In an embodiment, the shielding layer 80 is formed by printing ink on the surface 31. The edges of the shielding layer 80 are aligned with the edges of the optical filter 30.
In an embodiment, the dustproof adhesive can be dustproof silica gel or dustproof rubber.
At block 16, the lens holder 60 of the lens unit 51 is glued onto the mounting frame 40 to position the lens 50 above the image sensor 20. The protection cover 70 covers the lens holder 60, thereby obtaining the lens module 100.
FIGS. 2 to 4 illustrate an embodiment of a lens module 100. The lens module 100 can be used in an electronic device, such as a smart phone, a tablet computer, or a personal digital assistant (PDA). The lens module 100 comprises a circuit board 10, an image sensor 20, an optical filter 30, a hollow mounting frame 40, a lens unit 51, and a protection cover 70.
The lens unit 51 comprises a lens 50 and a lens holder 60. The lens 50 is mounted in the lens holder 60.
The image sensor 20 is glued onto the circuit board 10. The optical filter 30 is glued onto a side of the mounting frame 40. The opposite side of the mounting frame 40 is glued to the circuit board 10, thereby receiving the image sensor 20 in the receiving hole 41 and positioning the optical filter 30 above the image sensor 20. The optical filter 30 has a surface 31 facing away from the image sensor 20. A shielding layer 80 is formed on four sides of the surface 31 of the optical filter 30. A dustproof adhesive layer 90 infills at least one of a first gap 44 between the mounting frame 40 and the optical filter 30 and a second gap 43 between the mounting frame 40 and the shielding layer 80.
The lens holder 60 of the lens unit 51 is glued onto the mounting frame 40.
The protection cover 70 covers the lens holder 60.
When in use, the optical filter 30 removes infrared light from the light beams passing through the lens 50. The image sensor 20 converts the light beams to electrical signals, and outputs the electrical signals to the circuit board 10. The circuit board 10 processes the electrical signals to form images. The lens module 100 can be mounted to other components (not shown) of the electronic device through the connector 11.
With the above configuration, the shielding layer 80 can block a portion of the incoming light beams, thereby preventing reflections from the mounting frame 40 to the image sensor 20. Thus, flares or stains in the image can be avoided.
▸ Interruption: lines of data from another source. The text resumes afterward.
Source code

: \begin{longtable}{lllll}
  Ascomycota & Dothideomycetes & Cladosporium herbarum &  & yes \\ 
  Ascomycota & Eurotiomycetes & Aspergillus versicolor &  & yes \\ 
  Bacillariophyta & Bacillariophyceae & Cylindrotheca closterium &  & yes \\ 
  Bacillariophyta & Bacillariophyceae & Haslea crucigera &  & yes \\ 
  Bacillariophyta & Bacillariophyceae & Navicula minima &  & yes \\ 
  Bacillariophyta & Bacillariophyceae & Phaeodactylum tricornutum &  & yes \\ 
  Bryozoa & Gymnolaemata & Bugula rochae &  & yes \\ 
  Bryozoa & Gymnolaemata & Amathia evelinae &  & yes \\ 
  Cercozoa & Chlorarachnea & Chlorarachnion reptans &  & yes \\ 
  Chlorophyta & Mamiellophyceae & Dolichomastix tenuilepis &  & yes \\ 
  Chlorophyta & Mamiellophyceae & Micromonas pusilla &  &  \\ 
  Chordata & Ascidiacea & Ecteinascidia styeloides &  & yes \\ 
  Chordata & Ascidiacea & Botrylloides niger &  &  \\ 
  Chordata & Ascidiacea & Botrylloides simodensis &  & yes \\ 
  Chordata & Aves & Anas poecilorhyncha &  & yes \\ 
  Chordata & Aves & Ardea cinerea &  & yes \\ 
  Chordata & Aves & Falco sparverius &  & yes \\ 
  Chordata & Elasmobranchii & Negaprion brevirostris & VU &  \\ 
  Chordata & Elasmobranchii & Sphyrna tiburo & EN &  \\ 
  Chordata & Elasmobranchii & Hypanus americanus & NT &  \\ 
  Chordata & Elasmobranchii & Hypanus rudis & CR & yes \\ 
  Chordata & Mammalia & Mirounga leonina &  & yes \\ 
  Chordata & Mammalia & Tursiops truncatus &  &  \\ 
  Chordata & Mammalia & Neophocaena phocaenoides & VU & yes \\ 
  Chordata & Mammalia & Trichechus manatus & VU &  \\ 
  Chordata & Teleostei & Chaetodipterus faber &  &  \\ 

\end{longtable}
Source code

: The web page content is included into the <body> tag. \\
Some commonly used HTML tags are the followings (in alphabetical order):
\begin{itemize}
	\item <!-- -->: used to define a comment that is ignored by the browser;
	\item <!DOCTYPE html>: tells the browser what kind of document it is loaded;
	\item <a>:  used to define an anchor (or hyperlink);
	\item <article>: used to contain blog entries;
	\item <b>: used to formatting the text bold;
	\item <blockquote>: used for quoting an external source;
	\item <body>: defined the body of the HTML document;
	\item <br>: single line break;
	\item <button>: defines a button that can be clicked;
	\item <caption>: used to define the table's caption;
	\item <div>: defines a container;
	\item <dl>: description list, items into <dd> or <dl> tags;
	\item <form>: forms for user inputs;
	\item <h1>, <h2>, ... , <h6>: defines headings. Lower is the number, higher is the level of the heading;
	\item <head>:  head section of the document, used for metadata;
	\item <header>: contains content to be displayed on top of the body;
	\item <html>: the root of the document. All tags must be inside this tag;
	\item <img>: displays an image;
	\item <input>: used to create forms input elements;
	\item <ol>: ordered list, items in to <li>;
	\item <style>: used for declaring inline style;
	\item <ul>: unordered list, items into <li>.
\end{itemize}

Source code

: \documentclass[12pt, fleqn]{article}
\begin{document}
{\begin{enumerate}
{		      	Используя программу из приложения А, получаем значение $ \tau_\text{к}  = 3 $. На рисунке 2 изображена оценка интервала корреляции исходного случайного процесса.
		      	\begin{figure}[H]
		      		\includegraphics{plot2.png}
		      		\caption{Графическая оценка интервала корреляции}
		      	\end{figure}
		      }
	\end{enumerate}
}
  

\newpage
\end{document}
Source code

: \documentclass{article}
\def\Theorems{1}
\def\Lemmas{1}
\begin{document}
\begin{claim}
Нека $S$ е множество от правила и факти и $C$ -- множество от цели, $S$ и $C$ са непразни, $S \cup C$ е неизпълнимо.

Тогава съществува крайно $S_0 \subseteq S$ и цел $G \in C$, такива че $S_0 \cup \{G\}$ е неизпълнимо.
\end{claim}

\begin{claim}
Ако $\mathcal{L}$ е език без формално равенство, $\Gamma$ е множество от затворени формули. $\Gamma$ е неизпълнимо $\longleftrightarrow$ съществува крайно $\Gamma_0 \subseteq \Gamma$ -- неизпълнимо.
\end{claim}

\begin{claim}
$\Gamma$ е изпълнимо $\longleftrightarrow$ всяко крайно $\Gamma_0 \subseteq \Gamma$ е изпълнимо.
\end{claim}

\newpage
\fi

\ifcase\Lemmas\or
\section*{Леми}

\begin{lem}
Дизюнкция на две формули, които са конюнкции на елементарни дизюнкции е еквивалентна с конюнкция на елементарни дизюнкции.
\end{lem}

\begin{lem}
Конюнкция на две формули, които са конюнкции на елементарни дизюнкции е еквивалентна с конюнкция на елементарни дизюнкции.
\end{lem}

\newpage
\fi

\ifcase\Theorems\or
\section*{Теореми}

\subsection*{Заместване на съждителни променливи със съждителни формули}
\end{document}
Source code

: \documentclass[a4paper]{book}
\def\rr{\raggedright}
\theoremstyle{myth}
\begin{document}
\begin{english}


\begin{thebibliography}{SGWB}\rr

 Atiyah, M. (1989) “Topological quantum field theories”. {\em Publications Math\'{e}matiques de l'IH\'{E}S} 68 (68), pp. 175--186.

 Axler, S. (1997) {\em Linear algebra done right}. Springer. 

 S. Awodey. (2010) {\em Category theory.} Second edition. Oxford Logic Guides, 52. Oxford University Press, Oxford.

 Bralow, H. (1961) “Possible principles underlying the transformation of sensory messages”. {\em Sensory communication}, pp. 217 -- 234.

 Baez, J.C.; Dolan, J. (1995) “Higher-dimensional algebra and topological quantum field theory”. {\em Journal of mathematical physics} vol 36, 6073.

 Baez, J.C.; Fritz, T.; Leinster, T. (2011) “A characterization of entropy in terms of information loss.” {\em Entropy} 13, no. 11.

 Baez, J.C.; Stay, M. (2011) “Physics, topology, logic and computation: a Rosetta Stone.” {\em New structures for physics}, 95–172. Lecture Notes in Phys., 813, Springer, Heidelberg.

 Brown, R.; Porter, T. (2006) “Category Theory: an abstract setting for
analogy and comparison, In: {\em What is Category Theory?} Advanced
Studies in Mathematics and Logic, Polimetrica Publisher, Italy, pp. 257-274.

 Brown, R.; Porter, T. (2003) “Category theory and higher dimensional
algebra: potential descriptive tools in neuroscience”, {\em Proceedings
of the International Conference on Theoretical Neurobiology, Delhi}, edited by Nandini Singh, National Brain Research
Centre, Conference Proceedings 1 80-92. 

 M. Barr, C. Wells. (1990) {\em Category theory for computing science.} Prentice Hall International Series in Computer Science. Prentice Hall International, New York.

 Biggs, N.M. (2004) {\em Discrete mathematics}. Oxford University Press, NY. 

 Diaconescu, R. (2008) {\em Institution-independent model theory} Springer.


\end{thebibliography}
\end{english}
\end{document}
Furthermore, the dustproof adhesive layer 90 prevents the entry of light through the first gap 44 between the mounting frame 40 and the optical filter 30 and the second gap 43 between the mounting frame 40 and the shielding layer 80, thus no such light can arrive at the image sensor 20. Thus, flares or stains caused thereby can be avoided. In the absence of the dustproof adhesive layer 90, the gluing area of the optical filter 30 depends on the surface area of the adhesive layer 31. The addition of the dustproof adhesive layer 90 increases the available gluing area of the optical filter 30, thereby improving the gluing strength between the optical filter 30 and the mounting frame 40. Finally, the dustproof adhesive layer 90 inherently prevents dust and other contaminants (such as fragments generated by friction between the lens 50 and the lens holder 60) falling on and polluting the image sensor 20.
Depending on the embodiment, certain of the steps of method hereinbefore described may be removed, others may be added, and the sequence of steps may be altered. It is also to be understood that the description and the claims drawn to a method may include some indication in reference to certain steps. However, the indication used is only to be viewed for identification purposes and not as a suggestion as to an order for the steps.
Even though information and advantages of the present embodiments have been set forth in the foregoing description, together with details of the structures and functions of the present embodiments, the disclosure is illustrative only. Changes may be made in detail, especially in matters of shape, size, and arrangement of parts within the principles of the present exemplary embodiments, to the full extent indicated by the plain meaning of the terms in which the appended claims are expressed.

Claims

What is claimed is:

1. A method for assembling a lens module, comprising:

providing a circuit board, an image sensor, an optical filter, a hollow mounting frame, a lens, and a hollow lens holder;

mounting the lens in the lens holder to form a lens unit;

connecting the image sensor onto the circuit board;

connecting the optical filter onto a side of the mounting frame, connecting an opposite side of the mounting frame to the circuit board, thereby receiving the image sensor in the mounting frame and positioning the optical filter above the image sensor, the optical filter having a surface facing away from the image sensor;

forming a shielding layer on four sides of the surface of the optical filter;

filling dustproof adhesive in at least one of a first gap between the mounting frame and the optical filter and a second gap between the mounting frame and the shielding layer, solidifying the dustproof adhesive to form a dustproof adhesive layer; and

connecting the lens holder of the lens unit onto the mounting frame to position the lens above the image sensor.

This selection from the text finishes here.